**WHAT IS NEEDED**
Counting only lines that contain "Arduino", state the total found in the material below. Add nothing else.

**INPUT FOR THIS TASK**
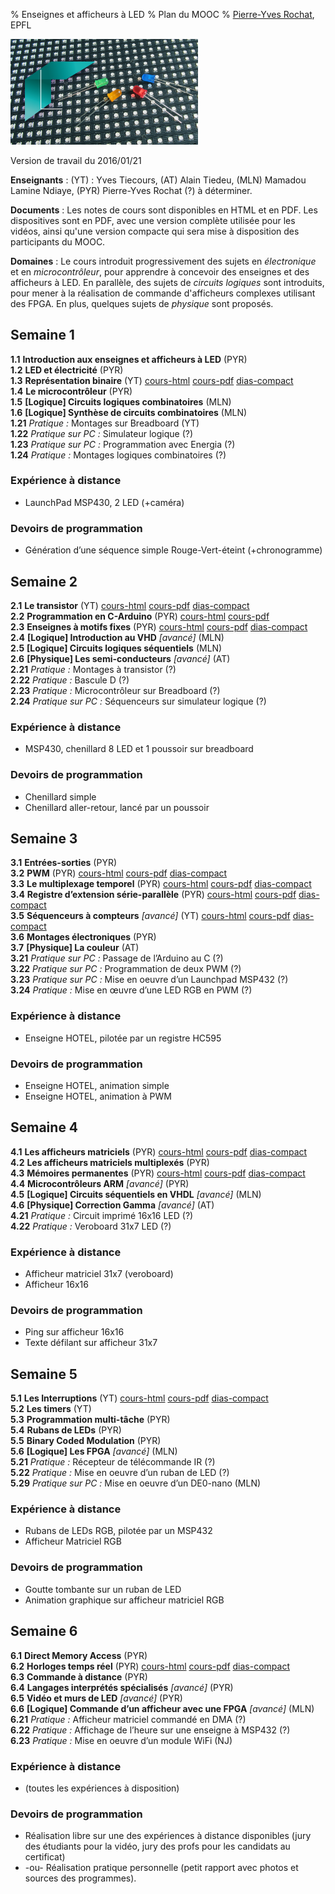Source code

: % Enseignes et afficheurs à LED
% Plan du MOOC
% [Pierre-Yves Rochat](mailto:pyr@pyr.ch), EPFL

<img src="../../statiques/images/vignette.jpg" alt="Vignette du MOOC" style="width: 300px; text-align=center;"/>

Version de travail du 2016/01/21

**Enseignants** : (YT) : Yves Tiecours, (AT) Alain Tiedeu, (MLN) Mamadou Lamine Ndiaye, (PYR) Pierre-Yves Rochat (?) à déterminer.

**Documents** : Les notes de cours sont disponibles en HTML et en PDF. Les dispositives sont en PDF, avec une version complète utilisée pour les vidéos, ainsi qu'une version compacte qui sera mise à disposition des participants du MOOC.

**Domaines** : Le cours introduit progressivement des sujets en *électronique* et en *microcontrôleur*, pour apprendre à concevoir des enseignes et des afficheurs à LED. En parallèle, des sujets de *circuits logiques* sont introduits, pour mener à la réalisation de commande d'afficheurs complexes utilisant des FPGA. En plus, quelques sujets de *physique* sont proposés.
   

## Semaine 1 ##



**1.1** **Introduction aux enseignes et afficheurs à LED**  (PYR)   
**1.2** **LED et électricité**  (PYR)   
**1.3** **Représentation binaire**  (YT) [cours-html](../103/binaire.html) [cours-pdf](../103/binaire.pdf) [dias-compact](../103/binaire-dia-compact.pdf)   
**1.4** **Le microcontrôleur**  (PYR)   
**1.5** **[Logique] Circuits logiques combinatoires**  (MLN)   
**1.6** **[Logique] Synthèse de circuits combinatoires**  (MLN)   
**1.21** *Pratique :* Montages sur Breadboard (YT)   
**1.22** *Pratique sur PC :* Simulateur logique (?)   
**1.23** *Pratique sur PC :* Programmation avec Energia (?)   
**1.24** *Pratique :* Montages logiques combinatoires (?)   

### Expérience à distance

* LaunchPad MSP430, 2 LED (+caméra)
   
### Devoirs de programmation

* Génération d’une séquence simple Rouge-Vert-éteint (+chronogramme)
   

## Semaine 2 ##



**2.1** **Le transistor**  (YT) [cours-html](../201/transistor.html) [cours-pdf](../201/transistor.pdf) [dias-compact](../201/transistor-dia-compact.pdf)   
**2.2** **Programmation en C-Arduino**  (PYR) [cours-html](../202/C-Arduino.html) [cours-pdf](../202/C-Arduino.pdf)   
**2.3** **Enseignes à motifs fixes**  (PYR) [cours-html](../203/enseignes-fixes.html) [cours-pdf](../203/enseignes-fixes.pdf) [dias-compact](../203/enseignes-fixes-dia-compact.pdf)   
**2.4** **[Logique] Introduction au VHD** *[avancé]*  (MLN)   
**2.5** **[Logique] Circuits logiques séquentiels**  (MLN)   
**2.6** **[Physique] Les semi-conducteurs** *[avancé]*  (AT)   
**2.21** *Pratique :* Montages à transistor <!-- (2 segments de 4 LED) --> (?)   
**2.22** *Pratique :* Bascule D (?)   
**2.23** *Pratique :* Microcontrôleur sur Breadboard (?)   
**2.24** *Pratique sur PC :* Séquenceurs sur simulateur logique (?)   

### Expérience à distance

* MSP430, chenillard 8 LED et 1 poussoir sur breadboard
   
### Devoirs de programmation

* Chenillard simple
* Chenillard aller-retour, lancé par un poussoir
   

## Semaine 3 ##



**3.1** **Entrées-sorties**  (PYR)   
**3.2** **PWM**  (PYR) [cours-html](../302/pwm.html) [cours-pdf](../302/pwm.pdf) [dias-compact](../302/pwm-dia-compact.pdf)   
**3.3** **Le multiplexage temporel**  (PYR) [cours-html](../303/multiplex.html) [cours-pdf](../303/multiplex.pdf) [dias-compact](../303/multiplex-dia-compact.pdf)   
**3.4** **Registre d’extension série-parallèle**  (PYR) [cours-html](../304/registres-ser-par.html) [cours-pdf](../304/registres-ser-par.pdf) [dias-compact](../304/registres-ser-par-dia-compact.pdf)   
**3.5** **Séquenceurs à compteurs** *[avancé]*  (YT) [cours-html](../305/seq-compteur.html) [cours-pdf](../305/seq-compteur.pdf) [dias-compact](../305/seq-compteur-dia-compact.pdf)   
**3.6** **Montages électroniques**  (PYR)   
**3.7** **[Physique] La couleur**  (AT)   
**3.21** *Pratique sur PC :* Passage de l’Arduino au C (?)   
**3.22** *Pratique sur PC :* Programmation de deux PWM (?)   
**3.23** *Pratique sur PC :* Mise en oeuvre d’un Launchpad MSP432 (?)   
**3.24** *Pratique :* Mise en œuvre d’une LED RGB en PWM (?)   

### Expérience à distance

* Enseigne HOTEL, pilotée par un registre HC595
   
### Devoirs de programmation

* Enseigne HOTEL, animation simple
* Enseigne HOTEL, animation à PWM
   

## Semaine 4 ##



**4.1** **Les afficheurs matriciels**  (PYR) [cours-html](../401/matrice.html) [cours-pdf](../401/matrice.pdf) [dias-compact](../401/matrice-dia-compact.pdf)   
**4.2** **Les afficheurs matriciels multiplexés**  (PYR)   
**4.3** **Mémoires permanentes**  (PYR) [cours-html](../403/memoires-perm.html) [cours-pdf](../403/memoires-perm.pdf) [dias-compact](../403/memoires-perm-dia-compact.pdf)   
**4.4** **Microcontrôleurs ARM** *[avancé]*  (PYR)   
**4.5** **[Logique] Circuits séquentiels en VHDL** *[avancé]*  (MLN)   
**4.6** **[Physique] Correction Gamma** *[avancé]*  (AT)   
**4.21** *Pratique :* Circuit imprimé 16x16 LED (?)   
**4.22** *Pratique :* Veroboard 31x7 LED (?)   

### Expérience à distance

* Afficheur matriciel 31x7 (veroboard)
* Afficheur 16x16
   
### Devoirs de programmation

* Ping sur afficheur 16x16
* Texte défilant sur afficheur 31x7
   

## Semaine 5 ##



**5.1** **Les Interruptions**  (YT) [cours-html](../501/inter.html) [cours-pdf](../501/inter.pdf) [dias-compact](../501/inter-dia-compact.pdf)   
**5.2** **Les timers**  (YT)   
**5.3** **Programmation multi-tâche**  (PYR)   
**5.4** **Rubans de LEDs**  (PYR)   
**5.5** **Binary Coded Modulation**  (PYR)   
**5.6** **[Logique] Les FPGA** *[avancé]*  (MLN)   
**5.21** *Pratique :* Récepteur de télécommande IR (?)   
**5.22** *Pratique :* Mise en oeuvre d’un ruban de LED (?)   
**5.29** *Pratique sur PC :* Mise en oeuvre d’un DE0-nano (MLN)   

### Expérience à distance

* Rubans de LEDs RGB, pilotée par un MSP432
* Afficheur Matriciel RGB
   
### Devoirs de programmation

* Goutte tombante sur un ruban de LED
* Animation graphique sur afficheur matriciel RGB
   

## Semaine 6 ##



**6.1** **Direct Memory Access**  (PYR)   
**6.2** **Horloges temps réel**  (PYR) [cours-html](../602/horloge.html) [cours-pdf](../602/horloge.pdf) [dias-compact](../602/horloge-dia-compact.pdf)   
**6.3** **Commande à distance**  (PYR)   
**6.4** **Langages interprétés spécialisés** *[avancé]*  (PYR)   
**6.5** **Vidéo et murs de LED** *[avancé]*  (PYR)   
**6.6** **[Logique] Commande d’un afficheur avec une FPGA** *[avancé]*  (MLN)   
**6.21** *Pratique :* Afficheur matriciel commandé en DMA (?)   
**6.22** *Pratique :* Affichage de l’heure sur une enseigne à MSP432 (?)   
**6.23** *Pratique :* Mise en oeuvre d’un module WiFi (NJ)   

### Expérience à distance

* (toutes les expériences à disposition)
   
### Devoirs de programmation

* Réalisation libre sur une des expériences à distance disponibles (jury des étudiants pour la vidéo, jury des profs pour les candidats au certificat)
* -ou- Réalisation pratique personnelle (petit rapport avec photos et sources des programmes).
* * *
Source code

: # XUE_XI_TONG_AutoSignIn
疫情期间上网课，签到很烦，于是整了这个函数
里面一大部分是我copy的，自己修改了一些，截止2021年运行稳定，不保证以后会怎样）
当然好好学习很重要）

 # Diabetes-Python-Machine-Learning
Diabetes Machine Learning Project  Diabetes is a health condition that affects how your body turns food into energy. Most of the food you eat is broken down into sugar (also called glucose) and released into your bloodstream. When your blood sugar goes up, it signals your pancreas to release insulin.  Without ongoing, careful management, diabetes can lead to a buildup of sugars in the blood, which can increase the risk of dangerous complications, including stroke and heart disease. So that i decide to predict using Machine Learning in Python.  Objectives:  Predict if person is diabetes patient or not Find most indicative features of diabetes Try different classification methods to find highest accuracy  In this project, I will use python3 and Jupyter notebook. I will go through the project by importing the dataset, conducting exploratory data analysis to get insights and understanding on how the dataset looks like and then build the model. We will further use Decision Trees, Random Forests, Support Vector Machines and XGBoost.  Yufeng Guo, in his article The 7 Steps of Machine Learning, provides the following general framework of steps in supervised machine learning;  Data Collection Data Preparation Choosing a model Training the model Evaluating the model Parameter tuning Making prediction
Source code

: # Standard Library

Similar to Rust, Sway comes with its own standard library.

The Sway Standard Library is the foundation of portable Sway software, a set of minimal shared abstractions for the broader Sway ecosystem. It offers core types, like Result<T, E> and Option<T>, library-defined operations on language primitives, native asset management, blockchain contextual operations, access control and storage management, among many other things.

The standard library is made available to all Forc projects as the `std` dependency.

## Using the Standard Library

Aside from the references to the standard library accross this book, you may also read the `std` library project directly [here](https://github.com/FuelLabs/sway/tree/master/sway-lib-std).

**EXERCISE OUTPUT**
2